Sur une vidéo amateur qui a fait le tour du monde, on les entend très distinctement, ces fous de Dieu, hurler victorieusement en quittant les lieux du carnage: «On a vengé le prophète Mohammed et tué Charlie Hebdo

Mais ce n'est pas vrai. Charb, Cabu, Tignous, Wolinski, Bernard Maris et leurs amis journalistes sont peut-être morts, mais pas Charlie Hebdo.

Dans le sang, le soufre des balles et le fracas des vitres, Charlie Hebdo est plus vivant que jamais; à preuve tous ces rassemblements monstres pour dire le contraire de la mort de Charlie, pour rendre hommage à son esprit, à son humour, à son sens aigu et heureux de la satire.

Les terroristes n'ont pas gagné ni vengé le Prophète. Tout ce qu'ils ont réussi à accomplir, c'est monopoliser la planète médiatique et retrouver temporairement leur place au sommet du palmarès des atrocités commises au nom d'Allah.

Tout ce qu'ils ont réussi, c'est remettre au goût, pour ne pas dire au dégoût du jour, le nom d'Al-Qaïda, éclipsé ces derniers temps par les gestes barbares du groupe État islamique.

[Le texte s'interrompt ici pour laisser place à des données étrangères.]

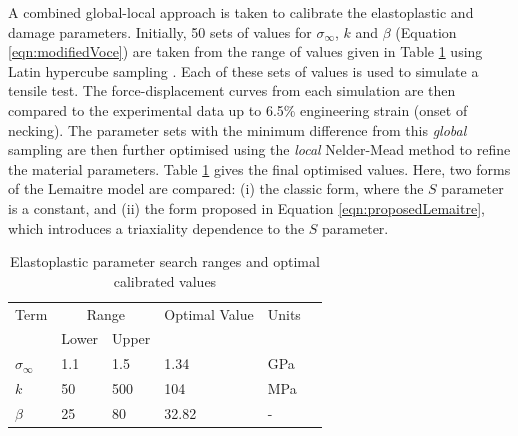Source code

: \documentclass[sn-mathphys,Numbered]{sn-jnl}%
\begin{document}
A combined global-local approach is taken to calibrate the elastoplastic and damage parameters.
Initially, 50 sets of values for $\sigma_{\infty}$, $k$ and $\beta$ (Equation \ref{eqn:modifiedVoce}) are taken from the range of values given in Table \ref{tab:material_model_calibration} using Latin hypercube sampling \cite{loh_latin_1996}.
Each of these sets of values is used to simulate a tensile test. The force-displacement curves from each simulation are then compared to the experimental data up to 6.5\% engineering strain (onset of necking).
The parameter sets with the minimum difference from this \emph{global} sampling are then further optimised using the \emph{local} Nelder-Mead method \cite{luersen_globalized_2004} to refine the material parameters.
Table \ref{tab:material_model_calibration} gives the final optimised values.
Here, two forms of the Lemaitre model are compared: (i) the classic form, where the $S$ parameter is a constant, and (ii) the form proposed in Equation \ref{eqn:proposedLemaitre}, which introduces a triaxiality dependence to the $S$ parameter. 
\begin{table}[htb]
	\centering
		\begin{tabular}{llllll} \hline
			Term  & \multicolumn{2}{c}{Range} & Optimal Value & Units \\ 
				  & Lower & Upper &  &  \\ \hline 
			$\sigma_{\infty}$ & 1.1 & 1.5 & 1.34 & GPa \\
			$k$ & 50 & 500 & 104 & MPa  \\
			$\beta$ & 25 & 80 & 32.82 & - \\
			\hline
		\end{tabular}
	\caption{Elastoplastic parameter search ranges and optimal calibrated values}
	\label{tab:material_model_calibration}
\end{table}
\end{document}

Pour le reste, ces extrémistes identifiés en fin de journée n'ont rien accompli, sinon faire naître de l'horreur et de l'indignation la solidarité et la foi absolue en la liberté d'expression.

Dans un français impeccable et avec beaucoup de dignité, John Kerry a dit que la liberté d'expression ne pouvait pas être anéantie par cet acte de terreur et que même si des journalistes étaient morts comme des martyrs, d'autres bientôt prendraient la plume, le feutre et le clavier pour poursuivre leur oeuvre.

Nous sommes Charlie. Nous n'étions pas dans la salle de rédaction avec les blessés et les morts. Nous n'avons pas entendu le sifflement sinistre des kalachnikovs ni senti la peur nous pétrifier et nous glacer le sang, mais nous sommes solidaires de Charlie et de son esprit.

Les jours, les semaines et les mois qui viennent vont être durs et éprouvants pour les survivants du massacre. Je ne sais pas comment ils vont faire pour prendre la plume ou le feutre, pour esquisser un sourire et retrouver le goût de rire. Mais je sais qu'ils vont réussir envers et contre tout, parce que l'amour est plus fort que la haine, comme le titrait ce journal il n'y a pas si longtemps, et que peu importe ce qui est arrivé ou ce qui arrivera, ils seront toujours Charlie.